Could you give every record again, exactly as it reads?

DATA EXCERPTS: Begin

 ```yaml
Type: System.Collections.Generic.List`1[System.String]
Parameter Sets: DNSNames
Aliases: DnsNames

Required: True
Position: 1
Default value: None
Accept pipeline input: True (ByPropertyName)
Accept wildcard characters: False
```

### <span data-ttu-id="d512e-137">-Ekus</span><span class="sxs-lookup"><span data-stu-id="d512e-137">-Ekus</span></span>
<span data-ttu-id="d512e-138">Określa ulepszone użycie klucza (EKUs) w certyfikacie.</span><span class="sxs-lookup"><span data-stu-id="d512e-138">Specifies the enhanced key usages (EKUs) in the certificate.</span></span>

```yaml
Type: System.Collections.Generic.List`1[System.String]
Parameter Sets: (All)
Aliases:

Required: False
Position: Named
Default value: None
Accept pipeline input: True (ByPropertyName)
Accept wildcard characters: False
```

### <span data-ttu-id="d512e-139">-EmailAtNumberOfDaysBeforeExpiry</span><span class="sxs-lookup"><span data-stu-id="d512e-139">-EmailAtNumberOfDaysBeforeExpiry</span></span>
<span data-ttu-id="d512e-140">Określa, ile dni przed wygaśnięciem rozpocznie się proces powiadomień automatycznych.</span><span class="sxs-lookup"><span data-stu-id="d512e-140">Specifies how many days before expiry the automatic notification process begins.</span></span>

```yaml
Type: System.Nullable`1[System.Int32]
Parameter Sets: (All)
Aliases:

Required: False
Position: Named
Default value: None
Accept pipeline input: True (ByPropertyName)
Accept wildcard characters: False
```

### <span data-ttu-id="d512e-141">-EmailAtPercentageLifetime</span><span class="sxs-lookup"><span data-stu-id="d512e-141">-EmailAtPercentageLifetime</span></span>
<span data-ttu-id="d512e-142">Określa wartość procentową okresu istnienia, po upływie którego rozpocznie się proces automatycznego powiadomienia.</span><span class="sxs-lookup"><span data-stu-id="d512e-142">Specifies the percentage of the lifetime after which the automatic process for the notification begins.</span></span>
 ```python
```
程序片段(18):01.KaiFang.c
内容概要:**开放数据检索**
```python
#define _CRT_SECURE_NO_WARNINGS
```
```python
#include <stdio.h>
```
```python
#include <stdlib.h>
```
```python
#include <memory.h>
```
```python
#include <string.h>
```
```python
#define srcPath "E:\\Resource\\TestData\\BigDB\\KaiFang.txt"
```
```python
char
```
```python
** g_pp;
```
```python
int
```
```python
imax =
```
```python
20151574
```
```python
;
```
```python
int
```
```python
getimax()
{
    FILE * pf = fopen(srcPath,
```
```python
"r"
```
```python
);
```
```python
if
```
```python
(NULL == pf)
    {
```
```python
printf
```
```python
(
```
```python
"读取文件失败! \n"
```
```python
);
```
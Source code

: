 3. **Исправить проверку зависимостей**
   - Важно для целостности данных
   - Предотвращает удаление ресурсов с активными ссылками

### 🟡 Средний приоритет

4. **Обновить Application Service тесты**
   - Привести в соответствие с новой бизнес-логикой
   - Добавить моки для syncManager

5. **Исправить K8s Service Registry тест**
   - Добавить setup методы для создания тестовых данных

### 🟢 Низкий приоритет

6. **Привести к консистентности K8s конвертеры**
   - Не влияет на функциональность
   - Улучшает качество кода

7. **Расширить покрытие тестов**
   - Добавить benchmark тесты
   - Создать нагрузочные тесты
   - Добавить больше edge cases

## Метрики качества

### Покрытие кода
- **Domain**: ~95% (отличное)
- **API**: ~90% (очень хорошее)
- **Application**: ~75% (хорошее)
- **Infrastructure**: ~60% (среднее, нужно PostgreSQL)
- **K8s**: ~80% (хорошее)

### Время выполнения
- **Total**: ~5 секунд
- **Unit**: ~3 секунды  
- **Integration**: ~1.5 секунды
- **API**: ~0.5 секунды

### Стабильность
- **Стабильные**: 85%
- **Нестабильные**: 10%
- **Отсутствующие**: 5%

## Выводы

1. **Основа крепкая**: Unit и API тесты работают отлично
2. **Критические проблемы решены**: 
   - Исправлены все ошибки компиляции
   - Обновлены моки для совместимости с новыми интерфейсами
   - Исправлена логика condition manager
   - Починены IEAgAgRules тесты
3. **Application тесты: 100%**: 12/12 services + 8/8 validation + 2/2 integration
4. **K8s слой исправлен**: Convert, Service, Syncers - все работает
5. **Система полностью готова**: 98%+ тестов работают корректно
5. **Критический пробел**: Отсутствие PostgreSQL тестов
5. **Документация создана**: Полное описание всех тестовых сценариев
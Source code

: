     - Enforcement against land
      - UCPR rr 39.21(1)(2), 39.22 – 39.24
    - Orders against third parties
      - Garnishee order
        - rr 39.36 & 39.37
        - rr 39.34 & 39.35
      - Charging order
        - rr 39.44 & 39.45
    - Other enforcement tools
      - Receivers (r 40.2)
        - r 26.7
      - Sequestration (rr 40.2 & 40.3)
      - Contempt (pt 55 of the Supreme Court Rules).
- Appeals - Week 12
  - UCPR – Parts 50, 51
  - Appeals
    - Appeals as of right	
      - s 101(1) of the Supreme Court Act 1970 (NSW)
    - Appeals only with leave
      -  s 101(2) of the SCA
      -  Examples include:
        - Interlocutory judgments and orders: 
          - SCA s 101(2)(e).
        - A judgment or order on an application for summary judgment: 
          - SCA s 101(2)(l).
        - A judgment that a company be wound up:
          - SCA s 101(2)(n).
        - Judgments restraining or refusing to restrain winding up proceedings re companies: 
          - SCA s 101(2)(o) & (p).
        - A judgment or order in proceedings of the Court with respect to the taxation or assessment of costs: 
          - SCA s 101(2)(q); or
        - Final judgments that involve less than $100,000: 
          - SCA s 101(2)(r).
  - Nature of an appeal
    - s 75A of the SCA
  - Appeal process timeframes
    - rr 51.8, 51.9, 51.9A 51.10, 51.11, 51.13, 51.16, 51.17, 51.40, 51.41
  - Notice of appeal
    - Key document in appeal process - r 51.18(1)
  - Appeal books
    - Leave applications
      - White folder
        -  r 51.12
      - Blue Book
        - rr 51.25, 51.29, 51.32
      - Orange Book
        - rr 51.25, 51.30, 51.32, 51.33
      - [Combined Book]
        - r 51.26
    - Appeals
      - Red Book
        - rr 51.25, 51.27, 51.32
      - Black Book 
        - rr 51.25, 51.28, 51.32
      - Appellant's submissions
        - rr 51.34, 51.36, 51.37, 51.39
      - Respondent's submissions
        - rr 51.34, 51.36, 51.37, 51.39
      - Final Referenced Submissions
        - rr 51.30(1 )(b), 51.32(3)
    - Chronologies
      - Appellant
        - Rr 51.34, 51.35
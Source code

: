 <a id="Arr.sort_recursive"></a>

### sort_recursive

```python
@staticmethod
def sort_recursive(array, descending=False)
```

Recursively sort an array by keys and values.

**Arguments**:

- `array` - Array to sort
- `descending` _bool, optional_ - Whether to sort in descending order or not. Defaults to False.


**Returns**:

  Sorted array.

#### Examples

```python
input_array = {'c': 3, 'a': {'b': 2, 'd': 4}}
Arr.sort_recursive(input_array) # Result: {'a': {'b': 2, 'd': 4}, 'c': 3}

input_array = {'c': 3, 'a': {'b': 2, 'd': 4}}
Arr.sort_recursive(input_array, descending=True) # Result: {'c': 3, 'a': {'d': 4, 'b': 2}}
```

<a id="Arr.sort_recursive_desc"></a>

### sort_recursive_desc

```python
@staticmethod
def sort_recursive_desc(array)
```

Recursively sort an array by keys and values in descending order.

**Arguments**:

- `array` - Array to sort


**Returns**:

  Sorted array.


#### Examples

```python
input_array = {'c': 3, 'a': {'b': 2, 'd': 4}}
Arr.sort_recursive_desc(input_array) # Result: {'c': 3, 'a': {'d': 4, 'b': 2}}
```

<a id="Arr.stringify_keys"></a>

DATA EXCERPTS: End

_ANSWER FOR THE TASK:_
 ```yaml
Type: System.Collections.Generic.List`1[System.String]
Parameter Sets: DNSNames
Aliases: DnsNames

Required: True
Position: 1
Default value: None
Accept pipeline input: True (ByPropertyName)
Accept wildcard characters: False
```

### <span data-ttu-id="d512e-137">-Ekus</span><span class="sxs-lookup"><span data-stu-id="d512e-137">-Ekus</span></span>
<span data-ttu-id="d512e-138">Określa ulepszone użycie klucza (EKUs) w certyfikacie.</span><span class="sxs-lookup"><span data-stu-id="d512e-138">Specifies the enhanced key usages (EKUs) in the certificate.</span></span>

```yaml
Type: System.Collections.Generic.List`1[System.String]
Parameter Sets: (All)
Aliases:

Required: False
Position: Named
Default value: None
Accept pipeline input: True (ByPropertyName)
Accept wildcard characters: False
```

### <span data-ttu-id="d512e-139">-EmailAtNumberOfDaysBeforeExpiry</span><span class="sxs-lookup"><span data-stu-id="d512e-139">-EmailAtNumberOfDaysBeforeExpiry</span></span>
<span data-ttu-id="d512e-140">Określa, ile dni przed wygaśnięciem rozpocznie się proces powiadomień automatycznych.</span><span class="sxs-lookup"><span data-stu-id="d512e-140">Specifies how many days before expiry the automatic notification process begins.</span></span>

```yaml
Type: System.Nullable`1[System.Int32]
Parameter Sets: (All)
Aliases:

Required: False
Position: Named
Default value: None
Accept pipeline input: True (ByPropertyName)
Accept wildcard characters: False
```

### <span data-ttu-id="d512e-141">-EmailAtPercentageLifetime</span><span class="sxs-lookup"><span data-stu-id="d512e-141">-EmailAtPercentageLifetime</span></span>
<span data-ttu-id="d512e-142">Określa wartość procentową okresu istnienia, po upływie którego rozpocznie się proces automatycznego powiadomienia.</span><span class="sxs-lookup"><span data-stu-id="d512e-142">Specifies the percentage of the lifetime after which the automatic process for the notification begins.</span></span>
 ```python
```
程序片段(18):01.KaiFang.c
内容概要:**开放数据检索**
```python
#define _CRT_SECURE_NO_WARNINGS
```
```python
#include <stdio.h>
```
```python
#include <stdlib.h>
```
```python
#include <memory.h>
```
```python
#include <string.h>
```
```python
#define srcPath "E:\\Resource\\TestData\\BigDB\\KaiFang.txt"
```
```python
char
```
```python
** g_pp;
```
```python
int
```
```python
imax =
```
```python
20151574
```
```python
;
```
```python
int
```
```python
getimax()
{
    FILE * pf = fopen(srcPath,
```
```python
"r"
```
```python
);
```
```python
if
```
```python
(NULL == pf)
    {
```
```python
printf
```
```python
(
```
```python
"读取文件失败! \n"
```
```python
);
```
Source code

: 3. **Исправить проверку зависимостей**
   - Важно для целостности данных
   - Предотвращает удаление ресурсов с активными ссылками

### 🟡 Средний приоритет

4. **Обновить Application Service тесты**
   - Привести в соответствие с новой бизнес-логикой
   - Добавить моки для syncManager

5. **Исправить K8s Service Registry тест**
   - Добавить setup методы для создания тестовых данных

### 🟢 Низкий приоритет

6. **Привести к консистентности K8s конвертеры**
   - Не влияет на функциональность
   - Улучшает качество кода

7. **Расширить покрытие тестов**
   - Добавить benchmark тесты
   - Создать нагрузочные тесты
   - Добавить больше edge cases

## Метрики качества

### Покрытие кода
- **Domain**: ~95% (отличное)
- **API**: ~90% (очень хорошее)
- **Application**: ~75% (хорошее)
- **Infrastructure**: ~60% (среднее, нужно PostgreSQL)
- **K8s**: ~80% (хорошее)

### Время выполнения
- **Total**: ~5 секунд
- **Unit**: ~3 секунды  
- **Integration**: ~1.5 секунды
- **API**: ~0.5 секунды

### Стабильность
- **Стабильные**: 85%
- **Нестабильные**: 10%
- **Отсутствующие**: 5%

## Выводы

1. **Основа крепкая**: Unit и API тесты работают отлично
2. **Критические проблемы решены**: 
   - Исправлены все ошибки компиляции
   - Обновлены моки для совместимости с новыми интерфейсами
   - Исправлена логика condition manager
   - Починены IEAgAgRules тесты
3. **Application тесты: 100%**: 12/12 services + 8/8 validation + 2/2 integration
4. **K8s слой исправлен**: Convert, Service, Syncers - все работает
5. **Система полностью готова**: 98%+ тестов работают корректно
5. **Критический пробел**: Отсутствие PostgreSQL тестов
5. **Документация создана**: Полное описание всех тестовых сценариев
Source code

:     - Enforcement against land
      - UCPR rr 39.21(1)(2), 39.22 – 39.24
    - Orders against third parties
      - Garnishee order
        - rr 39.36 & 39.37
        - rr 39.34 & 39.35
      - Charging order
        - rr 39.44 & 39.45
    - Other enforcement tools
      - Receivers (r 40.2)
        - r 26.7
      - Sequestration (rr 40.2 & 40.3)
      - Contempt (pt 55 of the Supreme Court Rules).
- Appeals - Week 12
  - UCPR – Parts 50, 51
  - Appeals
    - Appeals as of right	
      - s 101(1) of the Supreme Court Act 1970 (NSW)
    - Appeals only with leave
      -  s 101(2) of the SCA
      -  Examples include:
        - Interlocutory judgments and orders: 
          - SCA s 101(2)(e).
        - A judgment or order on an application for summary judgment: 
          - SCA s 101(2)(l).
        - A judgment that a company be wound up:
          - SCA s 101(2)(n).
        - Judgments restraining or refusing to restrain winding up proceedings re companies: 
          - SCA s 101(2)(o) & (p).
        - A judgment or order in proceedings of the Court with respect to the taxation or assessment of costs: 
          - SCA s 101(2)(q); or
        - Final judgments that involve less than $100,000: 
          - SCA s 101(2)(r).
  - Nature of an appeal
    - s 75A of the SCA
  - Appeal process timeframes
    - rr 51.8, 51.9, 51.9A 51.10, 51.11, 51.13, 51.16, 51.17, 51.40, 51.41
  - Notice of appeal
    - Key document in appeal process - r 51.18(1)
  - Appeal books
    - Leave applications
      - White folder
        -  r 51.12
      - Blue Book
        - rr 51.25, 51.29, 51.32
      - Orange Book
        - rr 51.25, 51.30, 51.32, 51.33
      - [Combined Book]
        - r 51.26
    - Appeals
      - Red Book
        - rr 51.25, 51.27, 51.32
      - Black Book 
        - rr 51.25, 51.28, 51.32
      - Appellant's submissions
        - rr 51.34, 51.36, 51.37, 51.39
      - Respondent's submissions
        - rr 51.34, 51.36, 51.37, 51.39
      - Final Referenced Submissions
        - rr 51.30(1 )(b), 51.32(3)
    - Chronologies
      - Appellant
        - Rr 51.34, 51.35
Source code

: <a id="Arr.sort_recursive"></a>

### sort_recursive

```python
@staticmethod
def sort_recursive(array, descending=False)
```

Recursively sort an array by keys and values.

**Arguments**:

- `array` - Array to sort
- `descending` _bool, optional_ - Whether to sort in descending order or not. Defaults to False.


**Returns**:

  Sorted array.

#### Examples

```python
input_array = {'c': 3, 'a': {'b': 2, 'd': 4}}
Arr.sort_recursive(input_array) # Result: {'a': {'b': 2, 'd': 4}, 'c': 3}

input_array = {'c': 3, 'a': {'b': 2, 'd': 4}}
Arr.sort_recursive(input_array, descending=True) # Result: {'c': 3, 'a': {'d': 4, 'b': 2}}
```

<a id="Arr.sort_recursive_desc"></a>

### sort_recursive_desc

```python
@staticmethod
def sort_recursive_desc(array)
```

Recursively sort an array by keys and values in descending order.

**Arguments**:

- `array` - Array to sort


**Returns**:

  Sorted array.


#### Examples

```python
input_array = {'c': 3, 'a': {'b': 2, 'd': 4}}
Arr.sort_recursive_desc(input_array) # Result: {'c': 3, 'a': {'d': 4, 'b': 2}}
```

<a id="Arr.stringify_keys"></a>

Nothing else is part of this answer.